The best health care in the world come from staying away from doctors. Good point.


----------



## RNprepper (Apr 5, 2014)

tango said:


> What do disasters teach us?
> We are never as prepared as we want to be!
> Or, as well as we think we are!


True. It's just that I see many people not giving health care issues the same consideration as other preps. I understand this. Most people living in developed countries have never experienced life without a healthcare infrastructure, clean water, good sanitation, safe food supply, and a generally pretty sterile living environment, free of most diseases that plague the rest of the world. Unless you have been in a disaster or lived in a 3rd world country, it is impossible to imagine how quickly a healthy environment can deteriorate. In general, I think it is safe to say that immediately after a disaster, all water sources will be contaminated and sanitation will be gone. The living environment will be immediately contaminated which increases risk of food contamination. Now you are 24-48 hours away from dysentery, hepatitis, and God forbid, typhoid or cholera. Oh, did I mention the regular bacterial food contaminants of Salmonella, enteotoxogenic/enterohemmorrhagic E. coli, Campylobacter, Shigella, Staph aureus entertoxin, Clostrium perfringens, Bacillus cereus, or good old Norovirus and Rotovirus? Don't forget the parasitic/protozoans like amoeba, giarrdia, coccidicosis, and the nematodes. The real kicker is that people who live with this stuff on a daily basis have incredible immune systems.

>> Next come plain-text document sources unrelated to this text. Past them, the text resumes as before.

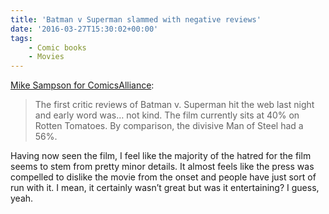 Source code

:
 ```yaml
---
title: 'Batman v Superman slammed with negative reviews'
date: '2016-03-27T15:30:02+00:00'
tags:
    - Comic books
    - Movies
---
```


[Mike Sampson for ComicsAlliance](https://comicsalliance.com/critics-batman-v-superman-justice-league-plans/):

> The first critic reviews of Batman v. Superman hit the web last night and early word was… not kind. The film currently sits at 40% on Rotten Tomatoes. By comparison, the divisive Man of Steel had a 56%.

Having now seen the film, I feel like the majority of the hatred for the film seems to stem from pretty minor details. It almost feels like the press was compelled to dislike the movie from the onset and people have just sort of run with it. I mean, it certainly wasn’t great but was it entertaining? I guess, yeah. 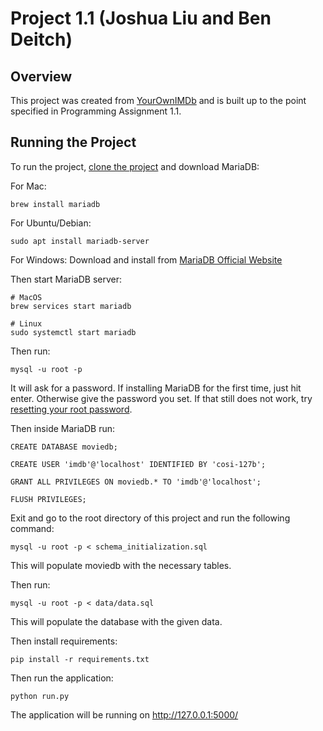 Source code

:# Project 1.1 (Joshua Liu and Ben Deitch)

## Overview

This project was created from [YourOwnIMDb](https://github.com/SSD-Brandeis/YourOwnIMDb) and is built up to the point specified in Programming Assignment 1.1.

## Running the Project

To run the project, [clone the project](https://docs.github.com/en/repositories/creating-and-managing-repositories/cloning-a-repository) and download MariaDB:

For Mac:

```
brew install mariadb
```

For Ubuntu/Debian:

```
sudo apt install mariadb-server
```

For Windows:
Download and install from [MariaDB Official Website](https://mariadb.org/)

Then start MariaDB server:

```
# MacOS
brew services start mariadb

# Linux
sudo systemctl start mariadb
```

Then run:

```
mysql -u root -p
```
It will ask for a password. If installing MariaDB for the first time, just hit enter. Otherwise give the password you set. If that still does not work, try [resetting your root password](https://www.digitalocean.com/community/tutorials/how-to-reset-your-mysql-or-mariadb-root-password).

Then inside MariaDB run:

```
CREATE DATABASE moviedb;

CREATE USER 'imdb'@'localhost' IDENTIFIED BY 'cosi-127b';

GRANT ALL PRIVILEGES ON moviedb.* TO 'imdb'@'localhost';

FLUSH PRIVILEGES;
```

Exit and go to the root directory of this project and run the following command:

```
mysql -u root -p < schema_initialization.sql
```

This will populate moviedb with the necessary tables.

Then run:

```
mysql -u root -p < data/data.sql
```

This will populate the database with the given data.

Then install requirements:

```
pip install -r requirements.txt
```

Then run the application:

```
python run.py
```

The application will be running on http://127.0.0.1:5000/
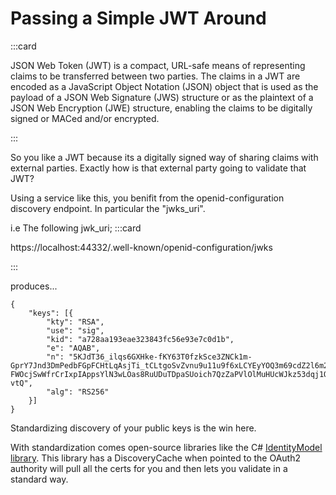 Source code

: 
# Passing a Simple JWT Around 
:::card
<div class="bg-light p-4">
 <p class="mb-0">JSON Web Token (JWT) is a compact, URL-safe means of representing claims to be transferred between two parties. The claims in a JWT are encoded as a JavaScript Object Notation (JSON) object that is used as the payload of a JSON Web Signature (JWS) structure or as the plaintext of a JSON Web Encryption (JWE) structure, enabling the claims to be digitally signed or MACed and/or encrypted.
</p>
</div>
:::

So you like a JWT because its a digitally signed way of sharing claims with external parties.  Exactly how is that external party going to validate that JWT?

Using a service like this, you benifit from the openid-configuration discovery endpoint.  In particular the "jwks_uri".

i.e  The following jwk_uri;
:::card
<div class="bg-light p-4">
 <p class="mb-0">
 https://localhost:44332/.well-known/openid-configuration/jwks
</p>
</div>
:::
 
produces...
```
{
	"keys": [{
		"kty": "RSA",
		"use": "sig",
		"kid": "a728aa193eae323843fc56e93e7c0d1b",
		"e": "AQAB",
		"n": "5KJdT36_ilqs6GXHke-fKY63T0fzkSce3ZNCk1m-GprY7Jnd3DmPedbFGpFCHtLqAsjTi_tCLtgoSvZvnu9u11u9f6xLCYEyYOQ3m69cdZ2l6m2nigdNCJBmfqzMz98G7ecnR1F3RNLFsoaZqTanrR0gNtcUYm2C1YAtvW__czwPj7ECD1YkgQuqFm0_vYw1EnZNI1IcGwz7qaYC0BZiKJVCrkcNZ095_xLCDyi-FWOcjSwWfrCrIxpIAppsYlN3wLOas8RuUDuTDpaSUoich7QzZaPVlOlMuHUcWJkz53dqj1Q9MA6KsLHxo3l4TqYQjXhgkLDwU5xkjb4NRI-vtQ",
		"alg": "RS256"
	}]
}
```
Standardizing discovery of your public keys is the win here.

With standardization comes open-source libraries like the C# [IdentityModel library](https://github.com/IdentityModel/IdentityModel2).
This library has a DiscoveryCache when pointed to the OAuth2 authority will pull all the certs for you and then lets you validate in a standard way.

If they survived early childhood, they are as tough as nails. Those of us who live in the sterile, insulated bubbles of western civilization are going to have a very hard go of it when we are exposed to all this. Preppers, you have GOT to take this threat seriously. You will be of no good to your family if you are puking or pooping your guts out. Kind of hard to bug-out or defend the homestead in that condition.


----------



## RNprepper (Apr 5, 2014)

Slippy said:


> RNPrepper,
> 
> GREAT Thread, thank you.
> 
> ...


Dear friend, Slippy,
You have nothing to fear from me as long as you come in peace. Just don't try to steal the decoy food sitting there in full view. You might get more than you bargained for.  I will never have the tactical skill as most of you, but as I often say at my age, "Work smarter, not harder." There are other strategical methods to take out the bad guys.


----------



## Slippy (Nov 14, 2013)

RNprepper said:


> Dear friend, Slippy,
> You have nothing to fear from me as long as you come in peace. Just don't try to steal the decoy food sitting there in full view. You might get more than you bargained for.  I will never have the tactical skill as most of you, but as I often say at my age, "Work smarter, not harder." There are other strategical methods to take out the bad guys.


Yes Ma'am!

Last thing I stole was way back in the early 1970's from the local 5 and Dime store. Mom caught me and made me confess to the store manager. I was scared straight from that point regarding theft...there was this little issue back in the summer of '81 in the Panhandle of Florida, no theft was involved but we don't like to discuss that anymore!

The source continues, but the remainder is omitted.